Dr Christina Twomey

Frederick Watson Fellowship 2009

Dr Christina Twomey
Dr Christina Twomey

The focus of Dr Christina Twomey’s research for the Frederick Watson Fellowship is a history of the National Service Scheme in Australia. Between 1964 and 1972 more than 800,000 men registered for national service, a scheme that became known colloquially as ‘nasho’. The notorious ‘birthday ballot’ determined which among these 20-year-olds would be called up. Almost 64,000 went on to serve in the Army, more than 3500 won exemptions and nearly 100,000 young men were rejected after failing to meet the Army’s standards. The National Service Scheme records – including hundreds of thousands of registration files – are held by the National Archives, the vast majority of which are yet to be accessed. This project will focus on how Australian men and their families negotiated the requirements of the scheme, presented their views about conscription, and debated its implications.
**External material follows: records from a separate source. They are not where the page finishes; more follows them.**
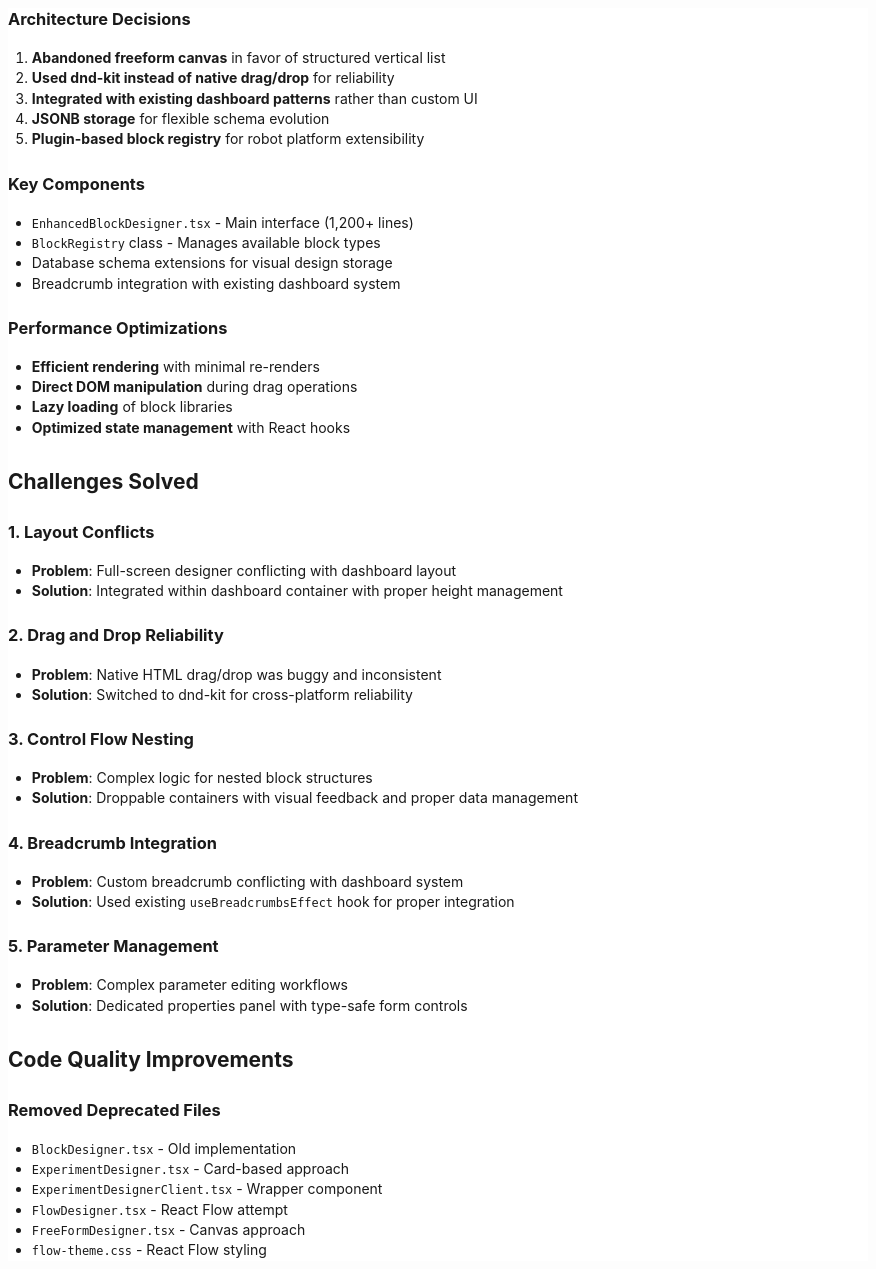 ### Architecture Decisions
1. **Abandoned freeform canvas** in favor of structured vertical list
2. **Used dnd-kit instead of native drag/drop** for reliability
3. **Integrated with existing dashboard patterns** rather than custom UI
4. **JSONB storage** for flexible schema evolution
5. **Plugin-based block registry** for robot platform extensibility

### Key Components
- `EnhancedBlockDesigner.tsx` - Main interface (1,200+ lines)
- `BlockRegistry` class - Manages available block types
- Database schema extensions for visual design storage
- Breadcrumb integration with existing dashboard system

### Performance Optimizations
- **Efficient rendering** with minimal re-renders
- **Direct DOM manipulation** during drag operations
- **Lazy loading** of block libraries
- **Optimized state management** with React hooks

## Challenges Solved

### 1. Layout Conflicts
- **Problem**: Full-screen designer conflicting with dashboard layout
- **Solution**: Integrated within dashboard container with proper height management

### 2. Drag and Drop Reliability
- **Problem**: Native HTML drag/drop was buggy and inconsistent
- **Solution**: Switched to dnd-kit for cross-platform reliability

### 3. Control Flow Nesting
- **Problem**: Complex logic for nested block structures
- **Solution**: Droppable containers with visual feedback and proper data management

### 4. Breadcrumb Integration
- **Problem**: Custom breadcrumb conflicting with dashboard system
- **Solution**: Used existing `useBreadcrumbsEffect` hook for proper integration

### 5. Parameter Management
- **Problem**: Complex parameter editing workflows
- **Solution**: Dedicated properties panel with type-safe form controls

## Code Quality Improvements

### Removed Deprecated Files
- `BlockDesigner.tsx` - Old implementation
- `ExperimentDesigner.tsx` - Card-based approach
- `ExperimentDesignerClient.tsx` - Wrapper component
- `FlowDesigner.tsx` - React Flow attempt
- `FreeFormDesigner.tsx` - Canvas approach
- `flow-theme.css` - React Flow styling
It shifts attention away from the relatively well-known figure of the draft resister by examining the alternative histories of Australian responses to conscription that lie buried in the archive.

Histories of Australia’s participation in the Vietnam War have focused on the experience of service personnel in Vietnam and the anti-war movement within Australia. Dr Twomey will undertake a detailed examination of an important domestic context in which the commitment to Vietnam occurred. The research will make an important contribution to the histories of Australian attitudes to war, democracy and the power of the state.

Dr Twomey is a senior lecture in history at Monash University in Melbourne.